Assigned task:
Please repeat the lines below, exactly and only, from the one that holds "the comparison plot report" through the one that holds "## qgert 0.2.7".

═════ Data under study

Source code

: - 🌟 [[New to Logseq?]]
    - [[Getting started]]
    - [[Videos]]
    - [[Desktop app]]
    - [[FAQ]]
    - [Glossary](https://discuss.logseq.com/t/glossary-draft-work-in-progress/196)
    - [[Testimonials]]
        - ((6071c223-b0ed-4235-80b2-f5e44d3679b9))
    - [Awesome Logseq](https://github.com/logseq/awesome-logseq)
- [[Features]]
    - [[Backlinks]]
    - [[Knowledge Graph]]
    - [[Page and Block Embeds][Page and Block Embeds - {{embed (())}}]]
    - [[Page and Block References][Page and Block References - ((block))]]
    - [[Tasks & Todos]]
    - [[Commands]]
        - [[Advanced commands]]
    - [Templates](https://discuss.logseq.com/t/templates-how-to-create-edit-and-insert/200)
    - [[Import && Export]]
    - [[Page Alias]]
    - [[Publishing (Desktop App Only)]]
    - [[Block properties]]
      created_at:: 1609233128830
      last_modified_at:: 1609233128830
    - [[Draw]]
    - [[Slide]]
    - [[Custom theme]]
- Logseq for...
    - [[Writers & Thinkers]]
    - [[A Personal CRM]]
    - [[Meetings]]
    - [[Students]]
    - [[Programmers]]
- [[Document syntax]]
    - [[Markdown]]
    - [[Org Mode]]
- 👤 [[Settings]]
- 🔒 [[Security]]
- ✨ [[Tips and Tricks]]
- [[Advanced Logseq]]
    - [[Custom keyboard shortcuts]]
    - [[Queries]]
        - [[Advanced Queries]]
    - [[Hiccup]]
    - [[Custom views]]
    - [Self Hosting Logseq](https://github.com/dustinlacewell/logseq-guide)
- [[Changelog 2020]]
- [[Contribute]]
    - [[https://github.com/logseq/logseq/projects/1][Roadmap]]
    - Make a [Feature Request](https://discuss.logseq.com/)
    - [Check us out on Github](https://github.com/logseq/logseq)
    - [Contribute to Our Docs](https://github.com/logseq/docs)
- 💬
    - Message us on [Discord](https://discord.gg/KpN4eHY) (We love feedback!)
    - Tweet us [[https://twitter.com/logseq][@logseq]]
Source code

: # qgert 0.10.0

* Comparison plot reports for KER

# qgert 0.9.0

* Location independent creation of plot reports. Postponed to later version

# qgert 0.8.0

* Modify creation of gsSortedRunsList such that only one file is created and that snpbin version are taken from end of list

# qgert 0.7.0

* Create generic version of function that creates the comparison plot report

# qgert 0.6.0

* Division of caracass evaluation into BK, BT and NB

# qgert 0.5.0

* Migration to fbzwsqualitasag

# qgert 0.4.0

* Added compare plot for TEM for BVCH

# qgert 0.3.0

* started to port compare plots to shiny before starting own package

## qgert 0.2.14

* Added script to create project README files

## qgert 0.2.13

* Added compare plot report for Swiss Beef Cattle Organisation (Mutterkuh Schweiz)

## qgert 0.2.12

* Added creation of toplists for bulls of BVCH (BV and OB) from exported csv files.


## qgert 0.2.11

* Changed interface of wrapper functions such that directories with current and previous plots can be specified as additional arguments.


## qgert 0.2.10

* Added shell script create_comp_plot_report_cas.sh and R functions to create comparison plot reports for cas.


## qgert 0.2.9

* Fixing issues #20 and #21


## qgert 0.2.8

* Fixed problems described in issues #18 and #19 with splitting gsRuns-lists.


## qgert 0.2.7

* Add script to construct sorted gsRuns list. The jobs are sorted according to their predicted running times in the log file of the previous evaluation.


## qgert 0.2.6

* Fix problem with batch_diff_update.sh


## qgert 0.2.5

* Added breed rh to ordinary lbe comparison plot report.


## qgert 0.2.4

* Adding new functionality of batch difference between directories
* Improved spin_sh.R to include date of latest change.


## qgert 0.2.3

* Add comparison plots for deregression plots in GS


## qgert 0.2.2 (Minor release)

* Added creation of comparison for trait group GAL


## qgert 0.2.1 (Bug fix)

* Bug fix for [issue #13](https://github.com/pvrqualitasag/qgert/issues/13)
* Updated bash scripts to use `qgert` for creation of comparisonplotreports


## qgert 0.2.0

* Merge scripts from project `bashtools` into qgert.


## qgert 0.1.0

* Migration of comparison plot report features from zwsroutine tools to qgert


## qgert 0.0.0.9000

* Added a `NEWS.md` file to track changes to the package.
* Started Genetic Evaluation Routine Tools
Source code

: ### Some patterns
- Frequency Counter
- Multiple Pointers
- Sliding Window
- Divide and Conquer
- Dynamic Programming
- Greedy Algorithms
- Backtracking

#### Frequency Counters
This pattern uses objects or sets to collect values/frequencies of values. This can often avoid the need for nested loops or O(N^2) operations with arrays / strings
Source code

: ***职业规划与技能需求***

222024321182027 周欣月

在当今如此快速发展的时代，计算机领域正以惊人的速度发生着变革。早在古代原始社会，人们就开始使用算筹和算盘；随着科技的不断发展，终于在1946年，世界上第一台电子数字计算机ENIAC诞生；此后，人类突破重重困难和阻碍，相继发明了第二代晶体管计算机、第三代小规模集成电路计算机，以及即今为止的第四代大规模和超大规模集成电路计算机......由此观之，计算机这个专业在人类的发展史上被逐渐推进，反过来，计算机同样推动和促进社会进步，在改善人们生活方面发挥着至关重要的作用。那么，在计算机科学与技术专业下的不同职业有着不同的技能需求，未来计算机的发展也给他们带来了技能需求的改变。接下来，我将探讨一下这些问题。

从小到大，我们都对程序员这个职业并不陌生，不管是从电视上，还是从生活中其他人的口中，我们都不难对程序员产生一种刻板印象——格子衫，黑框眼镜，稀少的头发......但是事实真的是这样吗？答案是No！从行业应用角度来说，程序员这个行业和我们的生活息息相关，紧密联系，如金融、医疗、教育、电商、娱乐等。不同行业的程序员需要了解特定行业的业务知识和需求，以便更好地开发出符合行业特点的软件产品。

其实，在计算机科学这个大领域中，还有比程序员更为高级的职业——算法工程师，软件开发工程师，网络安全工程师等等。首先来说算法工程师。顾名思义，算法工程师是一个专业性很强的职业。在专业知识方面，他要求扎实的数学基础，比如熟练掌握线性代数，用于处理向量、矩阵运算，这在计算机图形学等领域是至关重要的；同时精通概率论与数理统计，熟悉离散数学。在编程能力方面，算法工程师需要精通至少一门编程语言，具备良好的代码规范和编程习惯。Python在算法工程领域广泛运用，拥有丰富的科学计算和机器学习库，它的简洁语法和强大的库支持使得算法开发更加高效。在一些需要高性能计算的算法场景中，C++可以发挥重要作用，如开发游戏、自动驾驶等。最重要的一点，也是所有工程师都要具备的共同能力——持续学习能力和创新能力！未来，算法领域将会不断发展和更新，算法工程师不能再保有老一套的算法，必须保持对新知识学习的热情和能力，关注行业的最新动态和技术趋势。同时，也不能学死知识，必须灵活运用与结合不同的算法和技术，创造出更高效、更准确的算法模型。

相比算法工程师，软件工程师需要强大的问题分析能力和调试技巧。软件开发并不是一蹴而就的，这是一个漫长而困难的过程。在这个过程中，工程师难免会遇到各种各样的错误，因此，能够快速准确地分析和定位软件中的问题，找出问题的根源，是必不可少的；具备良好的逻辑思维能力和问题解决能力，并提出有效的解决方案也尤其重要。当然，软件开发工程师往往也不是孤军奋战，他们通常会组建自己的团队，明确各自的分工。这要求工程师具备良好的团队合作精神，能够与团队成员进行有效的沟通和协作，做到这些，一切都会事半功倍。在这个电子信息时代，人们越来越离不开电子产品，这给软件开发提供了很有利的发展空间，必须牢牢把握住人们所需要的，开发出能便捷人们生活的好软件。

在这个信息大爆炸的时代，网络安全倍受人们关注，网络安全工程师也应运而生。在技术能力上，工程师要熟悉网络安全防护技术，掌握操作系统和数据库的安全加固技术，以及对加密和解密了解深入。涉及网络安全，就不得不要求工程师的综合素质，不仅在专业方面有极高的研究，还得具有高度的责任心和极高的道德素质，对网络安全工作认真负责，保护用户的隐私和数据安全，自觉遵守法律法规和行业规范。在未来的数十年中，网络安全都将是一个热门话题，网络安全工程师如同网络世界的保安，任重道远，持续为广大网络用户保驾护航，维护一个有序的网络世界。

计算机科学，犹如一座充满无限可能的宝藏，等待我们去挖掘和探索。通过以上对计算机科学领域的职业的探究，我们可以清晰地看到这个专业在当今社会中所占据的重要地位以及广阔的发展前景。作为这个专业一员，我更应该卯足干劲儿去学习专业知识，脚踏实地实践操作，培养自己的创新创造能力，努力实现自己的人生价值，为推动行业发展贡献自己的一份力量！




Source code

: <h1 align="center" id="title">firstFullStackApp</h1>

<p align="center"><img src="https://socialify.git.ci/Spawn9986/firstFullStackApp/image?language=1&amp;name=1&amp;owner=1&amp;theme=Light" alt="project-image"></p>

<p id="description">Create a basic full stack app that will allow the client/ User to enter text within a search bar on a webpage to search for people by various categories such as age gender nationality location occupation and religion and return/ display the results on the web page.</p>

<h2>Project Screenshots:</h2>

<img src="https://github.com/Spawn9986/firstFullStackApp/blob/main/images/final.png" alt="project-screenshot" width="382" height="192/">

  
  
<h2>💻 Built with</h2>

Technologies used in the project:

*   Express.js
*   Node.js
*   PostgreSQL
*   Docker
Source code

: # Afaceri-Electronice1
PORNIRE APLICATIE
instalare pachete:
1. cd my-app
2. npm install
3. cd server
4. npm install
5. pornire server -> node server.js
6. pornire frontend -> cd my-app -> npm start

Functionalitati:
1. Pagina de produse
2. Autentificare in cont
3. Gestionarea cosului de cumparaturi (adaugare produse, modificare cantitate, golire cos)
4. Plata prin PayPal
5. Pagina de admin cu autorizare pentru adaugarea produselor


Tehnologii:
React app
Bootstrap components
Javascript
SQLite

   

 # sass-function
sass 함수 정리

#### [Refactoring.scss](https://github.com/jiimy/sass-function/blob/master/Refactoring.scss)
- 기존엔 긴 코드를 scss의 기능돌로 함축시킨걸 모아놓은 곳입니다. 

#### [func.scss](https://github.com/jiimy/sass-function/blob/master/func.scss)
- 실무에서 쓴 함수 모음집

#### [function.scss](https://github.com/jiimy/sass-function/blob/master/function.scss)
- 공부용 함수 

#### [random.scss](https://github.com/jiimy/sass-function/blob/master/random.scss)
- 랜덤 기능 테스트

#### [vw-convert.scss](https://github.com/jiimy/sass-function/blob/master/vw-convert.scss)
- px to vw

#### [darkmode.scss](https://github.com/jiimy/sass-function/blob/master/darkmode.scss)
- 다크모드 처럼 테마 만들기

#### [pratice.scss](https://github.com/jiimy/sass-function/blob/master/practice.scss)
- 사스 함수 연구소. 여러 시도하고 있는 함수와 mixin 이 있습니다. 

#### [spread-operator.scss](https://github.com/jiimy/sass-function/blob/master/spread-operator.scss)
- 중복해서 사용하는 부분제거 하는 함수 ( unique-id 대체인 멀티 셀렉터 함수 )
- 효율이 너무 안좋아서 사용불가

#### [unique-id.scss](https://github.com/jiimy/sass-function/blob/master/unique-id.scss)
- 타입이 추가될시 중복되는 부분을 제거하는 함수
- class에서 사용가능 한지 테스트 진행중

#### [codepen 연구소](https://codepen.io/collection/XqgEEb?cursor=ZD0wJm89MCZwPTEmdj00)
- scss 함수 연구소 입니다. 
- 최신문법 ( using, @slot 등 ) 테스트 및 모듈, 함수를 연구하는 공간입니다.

══════════

Response to this task:
* Create generic version of function that creates the comparison plot report

# qgert 0.6.0

* Division of caracass evaluation into BK, BT and NB

# qgert 0.5.0

* Migration to fbzwsqualitasag

# qgert 0.4.0

* Added compare plot for TEM for BVCH

# qgert 0.3.0

* started to port compare plots to shiny before starting own package

## qgert 0.2.14

* Added script to create project README files

## qgert 0.2.13

* Added compare plot report for Swiss Beef Cattle Organisation (Mutterkuh Schweiz)

## qgert 0.2.12

* Added creation of toplists for bulls of BVCH (BV and OB) from exported csv files.


## qgert 0.2.11

* Changed interface of wrapper functions such that directories with current and previous plots can be specified as additional arguments.


## qgert 0.2.10

* Added shell script create_comp_plot_report_cas.sh and R functions to create comparison plot reports for cas.


## qgert 0.2.9

* Fixing issues #20 and #21


## qgert 0.2.8

* Fixed problems described in issues #18 and #19 with splitting gsRuns-lists.


## qgert 0.2.7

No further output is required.